Document images with source code
= = = = = = =

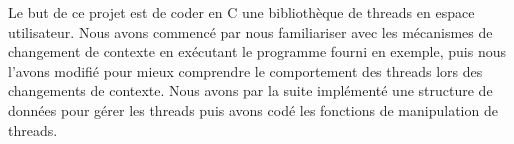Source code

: 

Le but de ce projet est de coder en C une bibliothèque de threads en
espace utilisateur. Nous avons commencé par nous familiariser avec les
mécanismes de changement de contexte en exécutant le programme fourni
en exemple, puis nous l'avons modifié pour mieux comprendre le
comportement des threads lors des changements de contexte. Nous avons
par la suite implémenté une structure de données pour gérer les
threads puis avons codé les fonctions de manipulation de threads.


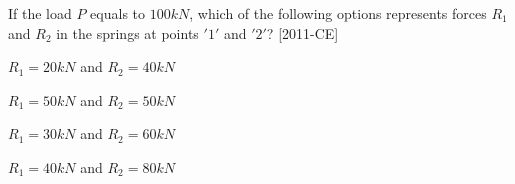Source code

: \iffalse
    \title{Assignment}
    \author{EE24BTECH11066}
    \section{ce}
    \chapter{2011}
  \fi
\item If the load $P$ equals to $100kN$, which of the following options represents forces $R_1$ and $R_2$ in the springs at points $'1'$ and $'2'$? \hfill{[2011-CE]}
\begin{enumerate}
\begin{multicols}{2}
\item $R_1=20kN$ and $R_2=40kN$
\item $R_1=50kN$ and $R_2=50kN$
\item $R_1=30kN$ and $R_2=60kN$
\item $R_1=40kN$ and $R_2=80kN$
\end{multicols}
\end{enumerate}

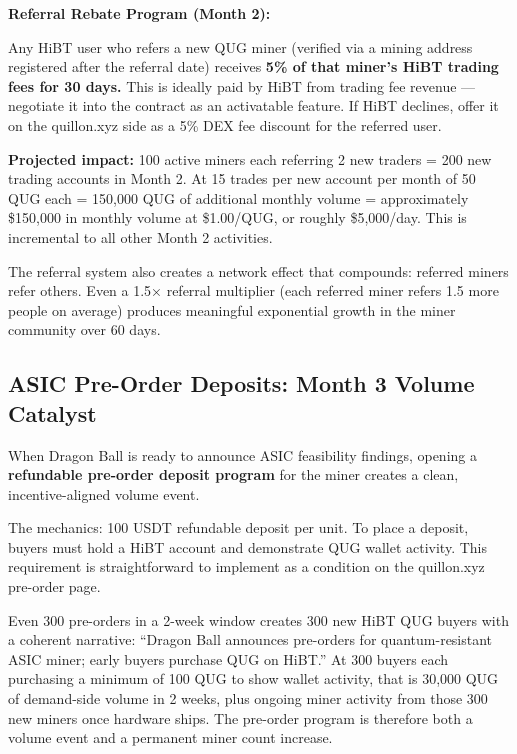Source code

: \documentclass[11pt,a4paper]{article}
\begin{document}
\begin{tcolorbox}[bluebox]
\textbf{Referral Rebate Program (Month 2):}

\medskip
Any HiBT user who refers a new QUG miner (verified via a mining address registered after the referral date) receives \textbf{5\% of that miner's HiBT trading fees for 30 days.} This is ideally paid by HiBT from trading fee revenue — negotiate it into the contract as an activatable feature. If HiBT declines, offer it on the quillon.xyz side as a 5\% DEX fee discount for the referred user.

\medskip
\textbf{Projected impact:} 100 active miners each referring 2 new traders = 200 new trading accounts in Month 2. At 15 trades per new account per month of 50 QUG each = 150,000 QUG of additional monthly volume = approximately \$150,000 in monthly volume at \$1.00/QUG, or roughly \$5,000/day. This is incremental to all other Month 2 activities.

\medskip
The referral system also creates a network effect that compounds: referred miners refer others. Even a 1.5× referral multiplier (each referred miner refers 1.5 more people on average) produces meaningful exponential growth in the miner community over 60 days.
\end{tcolorbox}

\subsection{ASIC Pre-Order Deposits: Month 3 Volume Catalyst}

When Dragon Ball is ready to announce ASIC feasibility findings, opening a \textbf{refundable pre-order deposit program} for the miner creates a clean, incentive-aligned volume event.

The mechanics: 100 USDT refundable deposit per unit. To place a deposit, buyers must hold a HiBT account and demonstrate QUG wallet activity. This requirement is straightforward to implement as a condition on the quillon.xyz pre-order page.

Even 300 pre-orders in a 2-week window creates 300 new HiBT QUG buyers with a coherent narrative: ``Dragon Ball announces pre-orders for quantum-resistant ASIC miner; early buyers purchase QUG on HiBT.'' At 300 buyers each purchasing a minimum of 100 QUG to show wallet activity, that is 30,000 QUG of demand-side volume in 2 weeks, plus ongoing miner activity from those 300 new miners once hardware ships. The pre-order program is therefore both a volume event and a permanent miner count increase.
\end{document}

= = = = = = =

=== Instructions for the task ===
None of the pictures should be copied, but every record above must be returned exactly.

=== Completed task ===
Source code

: 

Le but de ce projet est de coder en C une bibliothèque de threads en
espace utilisateur. Nous avons commencé par nous familiariser avec les
mécanismes de changement de contexte en exécutant le programme fourni
en exemple, puis nous l'avons modifié pour mieux comprendre le
comportement des threads lors des changements de contexte. Nous avons
par la suite implémenté une structure de données pour gérer les
threads puis avons codé les fonctions de manipulation de threads.


Source code

: \iffalse
    \title{Assignment}
    \author{EE24BTECH11066}
    \section{ce}
    \chapter{2011}
  \fi
\item If the load $P$ equals to $100kN$, which of the following options represents forces $R_1$ and $R_2$ in the springs at points $'1'$ and $'2'$? \hfill{[2011-CE]}
\begin{enumerate}
\begin{multicols}{2}
\item $R_1=20kN$ and $R_2=40kN$
\item $R_1=50kN$ and $R_2=50kN$
\item $R_1=30kN$ and $R_2=60kN$
\item $R_1=40kN$ and $R_2=80kN$
\end{multicols}
\end{enumerate}

Source code

: \documentclass[11pt,a4paper]{article}
\begin{document}
\begin{tcolorbox}[bluebox]
\textbf{Referral Rebate Program (Month 2):}

\medskip
Any HiBT user who refers a new QUG miner (verified via a mining address registered after the referral date) receives \textbf{5\% of that miner's HiBT trading fees for 30 days.} This is ideally paid by HiBT from trading fee revenue — negotiate it into the contract as an activatable feature. If HiBT declines, offer it on the quillon.xyz side as a 5\% DEX fee discount for the referred user.

\medskip
\textbf{Projected impact:} 100 active miners each referring 2 new traders = 200 new trading accounts in Month 2. At 15 trades per new account per month of 50 QUG each = 150,000 QUG of additional monthly volume = approximately \$150,000 in monthly volume at \$1.00/QUG, or roughly \$5,000/day. This is incremental to all other Month 2 activities.

\medskip
The referral system also creates a network effect that compounds: referred miners refer others. Even a 1.5× referral multiplier (each referred miner refers 1.5 more people on average) produces meaningful exponential growth in the miner community over 60 days.
\end{tcolorbox}

\subsection{ASIC Pre-Order Deposits: Month 3 Volume Catalyst}

When Dragon Ball is ready to announce ASIC feasibility findings, opening a \textbf{refundable pre-order deposit program} for the miner creates a clean, incentive-aligned volume event.

The mechanics: 100 USDT refundable deposit per unit. To place a deposit, buyers must hold a HiBT account and demonstrate QUG wallet activity. This requirement is straightforward to implement as a condition on the quillon.xyz pre-order page.

Even 300 pre-orders in a 2-week window creates 300 new HiBT QUG buyers with a coherent narrative: ``Dragon Ball announces pre-orders for quantum-resistant ASIC miner; early buyers purchase QUG on HiBT.'' At 300 buyers each purchasing a minimum of 100 QUG to show wallet activity, that is 30,000 QUG of demand-side volume in 2 weeks, plus ongoing miner activity from those 300 new miners once hardware ships. The pre-order program is therefore both a volume event and a permanent miner count increase.
\end{document}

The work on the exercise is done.